EXERCISE INPUTS:
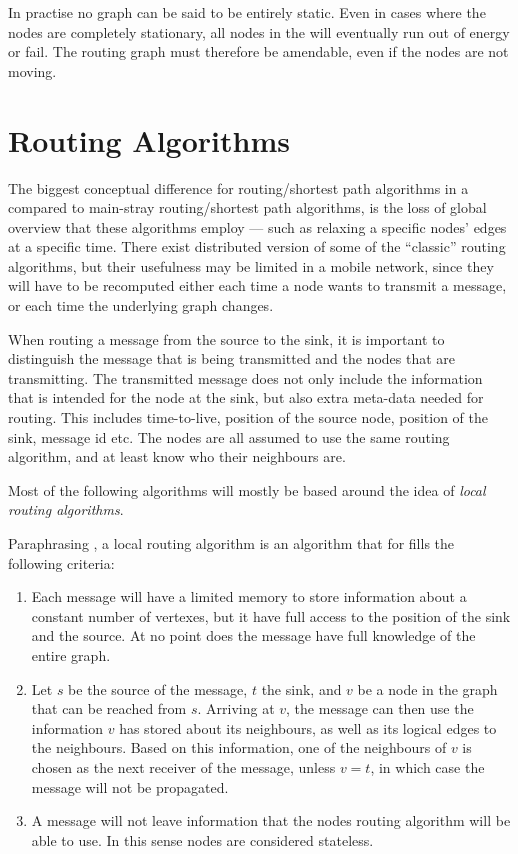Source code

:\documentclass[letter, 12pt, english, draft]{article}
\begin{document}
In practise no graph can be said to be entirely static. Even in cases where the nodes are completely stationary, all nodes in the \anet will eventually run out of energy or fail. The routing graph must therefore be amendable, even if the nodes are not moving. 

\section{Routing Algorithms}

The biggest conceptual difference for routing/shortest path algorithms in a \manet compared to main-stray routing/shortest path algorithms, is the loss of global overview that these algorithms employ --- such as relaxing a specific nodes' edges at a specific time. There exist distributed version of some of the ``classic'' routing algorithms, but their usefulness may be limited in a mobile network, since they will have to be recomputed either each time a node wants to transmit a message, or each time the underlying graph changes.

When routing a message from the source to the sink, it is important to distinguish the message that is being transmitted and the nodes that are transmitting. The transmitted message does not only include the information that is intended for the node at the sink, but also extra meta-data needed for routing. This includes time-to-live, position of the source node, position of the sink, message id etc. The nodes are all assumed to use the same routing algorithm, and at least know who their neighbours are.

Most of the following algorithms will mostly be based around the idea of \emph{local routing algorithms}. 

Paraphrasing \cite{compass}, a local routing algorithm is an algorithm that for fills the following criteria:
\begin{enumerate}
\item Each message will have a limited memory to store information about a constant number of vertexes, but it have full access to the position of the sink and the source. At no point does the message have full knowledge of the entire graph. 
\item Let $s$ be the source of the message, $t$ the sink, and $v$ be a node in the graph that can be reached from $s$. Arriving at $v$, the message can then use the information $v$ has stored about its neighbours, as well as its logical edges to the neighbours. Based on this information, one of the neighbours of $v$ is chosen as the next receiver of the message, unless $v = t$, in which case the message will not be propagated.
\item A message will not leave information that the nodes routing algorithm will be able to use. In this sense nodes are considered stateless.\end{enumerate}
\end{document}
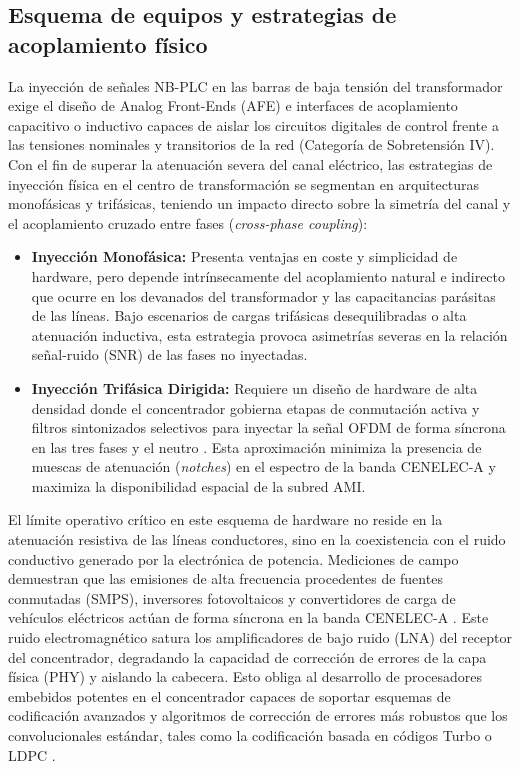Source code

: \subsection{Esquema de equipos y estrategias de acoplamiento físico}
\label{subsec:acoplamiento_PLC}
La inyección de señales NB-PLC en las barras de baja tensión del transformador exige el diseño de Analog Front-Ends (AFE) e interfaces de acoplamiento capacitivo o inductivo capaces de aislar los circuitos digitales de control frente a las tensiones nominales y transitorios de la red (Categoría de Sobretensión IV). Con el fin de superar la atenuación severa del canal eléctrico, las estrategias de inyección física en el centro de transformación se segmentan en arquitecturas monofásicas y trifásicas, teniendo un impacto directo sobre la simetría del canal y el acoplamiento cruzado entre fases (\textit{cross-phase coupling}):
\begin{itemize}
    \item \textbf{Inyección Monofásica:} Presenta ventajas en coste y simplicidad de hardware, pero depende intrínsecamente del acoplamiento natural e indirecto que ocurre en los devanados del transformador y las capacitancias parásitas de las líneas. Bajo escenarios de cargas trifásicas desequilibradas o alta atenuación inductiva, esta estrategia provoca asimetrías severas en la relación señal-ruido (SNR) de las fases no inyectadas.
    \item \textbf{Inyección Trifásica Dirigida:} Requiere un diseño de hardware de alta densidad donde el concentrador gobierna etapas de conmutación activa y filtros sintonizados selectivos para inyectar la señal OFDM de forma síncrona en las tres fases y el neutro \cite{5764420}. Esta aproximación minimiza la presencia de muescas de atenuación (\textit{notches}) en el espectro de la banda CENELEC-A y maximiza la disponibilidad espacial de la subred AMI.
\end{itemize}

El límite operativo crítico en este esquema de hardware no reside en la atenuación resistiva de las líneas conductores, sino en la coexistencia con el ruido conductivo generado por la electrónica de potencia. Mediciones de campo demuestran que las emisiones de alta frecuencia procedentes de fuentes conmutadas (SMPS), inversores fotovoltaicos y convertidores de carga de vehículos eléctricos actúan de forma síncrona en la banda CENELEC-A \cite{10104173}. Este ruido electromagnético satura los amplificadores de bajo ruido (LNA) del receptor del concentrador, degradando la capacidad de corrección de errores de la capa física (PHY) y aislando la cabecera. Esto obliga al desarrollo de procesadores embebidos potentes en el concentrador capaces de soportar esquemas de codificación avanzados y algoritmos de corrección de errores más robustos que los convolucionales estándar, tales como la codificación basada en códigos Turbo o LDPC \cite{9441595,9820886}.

DESCRIPTION OF THE TASK:
If a record holds a picture, skip the picture and write out everything else exactly.

RESPONSE TO THE EXERCISE:
Source code

:\documentclass[letter, 12pt, english, draft]{article}
\begin{document}
In practise no graph can be said to be entirely static. Even in cases where the nodes are completely stationary, all nodes in the \anet will eventually run out of energy or fail. The routing graph must therefore be amendable, even if the nodes are not moving. 

\section{Routing Algorithms}

The biggest conceptual difference for routing/shortest path algorithms in a \manet compared to main-stray routing/shortest path algorithms, is the loss of global overview that these algorithms employ --- such as relaxing a specific nodes' edges at a specific time. There exist distributed version of some of the ``classic'' routing algorithms, but their usefulness may be limited in a mobile network, since they will have to be recomputed either each time a node wants to transmit a message, or each time the underlying graph changes.

When routing a message from the source to the sink, it is important to distinguish the message that is being transmitted and the nodes that are transmitting. The transmitted message does not only include the information that is intended for the node at the sink, but also extra meta-data needed for routing. This includes time-to-live, position of the source node, position of the sink, message id etc. The nodes are all assumed to use the same routing algorithm, and at least know who their neighbours are.

Most of the following algorithms will mostly be based around the idea of \emph{local routing algorithms}. 

Paraphrasing \cite{compass}, a local routing algorithm is an algorithm that for fills the following criteria:
\begin{enumerate}
\item Each message will have a limited memory to store information about a constant number of vertexes, but it have full access to the position of the sink and the source. At no point does the message have full knowledge of the entire graph. 
\item Let $s$ be the source of the message, $t$ the sink, and $v$ be a node in the graph that can be reached from $s$. Arriving at $v$, the message can then use the information $v$ has stored about its neighbours, as well as its logical edges to the neighbours. Based on this information, one of the neighbours of $v$ is chosen as the next receiver of the message, unless $v = t$, in which case the message will not be propagated.
\item A message will not leave information that the nodes routing algorithm will be able to use. In this sense nodes are considered stateless.\end{enumerate}
\end{document}
Source code

: \subsection{Esquema de equipos y estrategias de acoplamiento físico}
\label{subsec:acoplamiento_PLC}
La inyección de señales NB-PLC en las barras de baja tensión del transformador exige el diseño de Analog Front-Ends (AFE) e interfaces de acoplamiento capacitivo o inductivo capaces de aislar los circuitos digitales de control frente a las tensiones nominales y transitorios de la red (Categoría de Sobretensión IV). Con el fin de superar la atenuación severa del canal eléctrico, las estrategias de inyección física en el centro de transformación se segmentan en arquitecturas monofásicas y trifásicas, teniendo un impacto directo sobre la simetría del canal y el acoplamiento cruzado entre fases (\textit{cross-phase coupling}):
\begin{itemize}
    \item \textbf{Inyección Monofásica:} Presenta ventajas en coste y simplicidad de hardware, pero depende intrínsecamente del acoplamiento natural e indirecto que ocurre en los devanados del transformador y las capacitancias parásitas de las líneas. Bajo escenarios de cargas trifásicas desequilibradas o alta atenuación inductiva, esta estrategia provoca asimetrías severas en la relación señal-ruido (SNR) de las fases no inyectadas.
    \item \textbf{Inyección Trifásica Dirigida:} Requiere un diseño de hardware de alta densidad donde el concentrador gobierna etapas de conmutación activa y filtros sintonizados selectivos para inyectar la señal OFDM de forma síncrona en las tres fases y el neutro \cite{5764420}. Esta aproximación minimiza la presencia de muescas de atenuación (\textit{notches}) en el espectro de la banda CENELEC-A y maximiza la disponibilidad espacial de la subred AMI.
\end{itemize}

El límite operativo crítico en este esquema de hardware no reside en la atenuación resistiva de las líneas conductores, sino en la coexistencia con el ruido conductivo generado por la electrónica de potencia. Mediciones de campo demuestran que las emisiones de alta frecuencia procedentes de fuentes conmutadas (SMPS), inversores fotovoltaicos y convertidores de carga de vehículos eléctricos actúan de forma síncrona en la banda CENELEC-A \cite{10104173}. Este ruido electromagnético satura los amplificadores de bajo ruido (LNA) del receptor del concentrador, degradando la capacidad de corrección de errores de la capa física (PHY) y aislando la cabecera. Esto obliga al desarrollo de procesadores embebidos potentes en el concentrador capaces de soportar esquemas de codificación avanzados y algoritmos de corrección de errores más robustos que los convolucionales estándar, tales como la codificación basada en códigos Turbo o LDPC \cite{9441595,9820886}.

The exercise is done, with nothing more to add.